## WHAT IS NEEDED
Below are the records; count the lines that include the string "using" and give only that number.

## EXCERPTED DATA
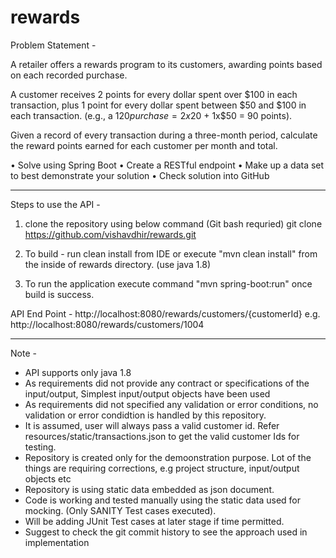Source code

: # rewards
Problem Statement -

A retailer offers a rewards program to its customers, awarding points based on each recorded purchase. 
 
A customer receives 2 points for every dollar spent over $100 in each transaction, plus 1 point for every dollar spent between $50 and $100 in each transaction.
(e.g., a $120 purchase = 2x$20 + 1x$50 = 90 points).
 
Given a record of every transaction during a three-month period, calculate the reward points earned for each customer per month and total.
 
•	Solve using Spring Boot
•	Create a RESTful endpoint
•	Make up a data set to best demonstrate your solution
•	Check solution into GitHub

---------------------------------------------------------------------------------------------------------------------------------
Steps to use the API - 
1) clone the repository using below command (Git bash requried)
    git clone https://github.com/vishavdhir/rewards.git

2) To build - run clean install from IDE or execute "mvn clean install" from the inside of rewards directory. (use java 1.8)

3) To run the application execute command "mvn spring-boot:run" once build is success.

API End Point - http://localhost:8080/rewards/customers/{customerId}
e.g. http://localhost:8080/rewards/customers/1004


-----------------------------------------------------------------------------------------------------------------------------------
Note - 
* API supports only java 1.8
* As requirements did not provide any contract or specifications of the input/output, Simplest input/output objects have been used
* As requirements did not specified any validation or error conditions, no validation or error condidtion is handled by this repository.
* It is assumed, user will always pass a valid customer id. Refer resources/static/transactions.json to get the valid customer Ids for testing.
* Repository is created only for the demoonstration purpose. Lot of the things are requiring corrections, e.g project structure, input/output objects etc
* Repository is using static data embedded as json document.
* Code is working and tested manually using the static data used for mocking. (Only SANITY Test cases executed). 
* Will be adding JUnit Test cases at later stage if time permitted.
* Suggest to check the git commit history to see the approach used in implementation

## ANSWER SPACE
4